(Recorded information)
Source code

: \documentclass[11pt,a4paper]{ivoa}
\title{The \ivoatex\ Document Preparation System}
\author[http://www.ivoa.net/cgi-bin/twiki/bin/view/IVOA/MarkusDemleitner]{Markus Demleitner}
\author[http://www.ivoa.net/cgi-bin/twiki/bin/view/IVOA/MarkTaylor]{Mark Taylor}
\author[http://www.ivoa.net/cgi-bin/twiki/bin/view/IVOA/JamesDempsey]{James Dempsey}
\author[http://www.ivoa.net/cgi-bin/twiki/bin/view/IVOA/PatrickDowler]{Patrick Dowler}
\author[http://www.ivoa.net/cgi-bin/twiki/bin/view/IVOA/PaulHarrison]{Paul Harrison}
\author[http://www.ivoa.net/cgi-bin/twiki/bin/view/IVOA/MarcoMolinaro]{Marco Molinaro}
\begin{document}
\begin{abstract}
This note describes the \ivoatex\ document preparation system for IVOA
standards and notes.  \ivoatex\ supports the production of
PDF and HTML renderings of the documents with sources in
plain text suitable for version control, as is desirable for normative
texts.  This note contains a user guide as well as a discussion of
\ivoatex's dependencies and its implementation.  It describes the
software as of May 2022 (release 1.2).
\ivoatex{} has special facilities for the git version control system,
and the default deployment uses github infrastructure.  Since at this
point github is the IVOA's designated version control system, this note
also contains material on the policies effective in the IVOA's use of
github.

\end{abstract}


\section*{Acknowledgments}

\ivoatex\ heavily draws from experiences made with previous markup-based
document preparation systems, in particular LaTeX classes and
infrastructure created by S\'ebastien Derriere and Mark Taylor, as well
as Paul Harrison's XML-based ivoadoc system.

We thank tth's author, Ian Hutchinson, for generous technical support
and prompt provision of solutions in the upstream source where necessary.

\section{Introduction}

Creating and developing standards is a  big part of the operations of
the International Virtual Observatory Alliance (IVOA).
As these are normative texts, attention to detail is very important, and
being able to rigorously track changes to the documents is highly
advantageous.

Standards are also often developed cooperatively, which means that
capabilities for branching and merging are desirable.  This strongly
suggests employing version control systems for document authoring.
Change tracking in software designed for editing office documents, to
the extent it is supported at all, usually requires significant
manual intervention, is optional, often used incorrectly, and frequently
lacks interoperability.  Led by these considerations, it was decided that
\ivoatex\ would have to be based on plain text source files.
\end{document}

...

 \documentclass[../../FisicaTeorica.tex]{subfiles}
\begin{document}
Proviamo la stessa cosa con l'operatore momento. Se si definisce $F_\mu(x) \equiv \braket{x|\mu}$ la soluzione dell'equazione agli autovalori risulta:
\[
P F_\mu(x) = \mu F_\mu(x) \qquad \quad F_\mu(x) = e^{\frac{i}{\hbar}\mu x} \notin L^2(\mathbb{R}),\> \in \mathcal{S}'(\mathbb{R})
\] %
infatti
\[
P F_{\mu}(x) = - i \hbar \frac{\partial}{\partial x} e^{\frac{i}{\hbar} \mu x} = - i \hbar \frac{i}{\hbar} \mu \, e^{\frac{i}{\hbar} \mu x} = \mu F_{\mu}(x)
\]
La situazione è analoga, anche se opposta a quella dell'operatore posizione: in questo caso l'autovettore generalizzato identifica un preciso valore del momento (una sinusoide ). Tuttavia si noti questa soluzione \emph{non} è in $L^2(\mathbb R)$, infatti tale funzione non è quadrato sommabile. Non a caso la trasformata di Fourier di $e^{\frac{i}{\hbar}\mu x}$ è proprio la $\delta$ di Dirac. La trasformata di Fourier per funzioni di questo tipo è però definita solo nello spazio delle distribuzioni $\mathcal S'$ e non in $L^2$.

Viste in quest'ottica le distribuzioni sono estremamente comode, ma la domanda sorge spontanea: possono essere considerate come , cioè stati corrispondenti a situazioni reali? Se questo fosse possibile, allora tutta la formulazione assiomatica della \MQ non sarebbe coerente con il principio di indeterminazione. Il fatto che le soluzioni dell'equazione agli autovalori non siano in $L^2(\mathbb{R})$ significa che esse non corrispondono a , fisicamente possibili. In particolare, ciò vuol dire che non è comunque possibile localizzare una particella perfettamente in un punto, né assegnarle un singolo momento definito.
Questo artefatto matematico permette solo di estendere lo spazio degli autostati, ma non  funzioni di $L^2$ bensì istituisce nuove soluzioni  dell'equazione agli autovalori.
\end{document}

(Task directions)
What is needed is a copy of every line above in which "documentclass" appears.

(Solution)
: \documentclass[11pt,a4paper]{ivoa}
 \documentclass[../../FisicaTeorica.tex]{subfiles}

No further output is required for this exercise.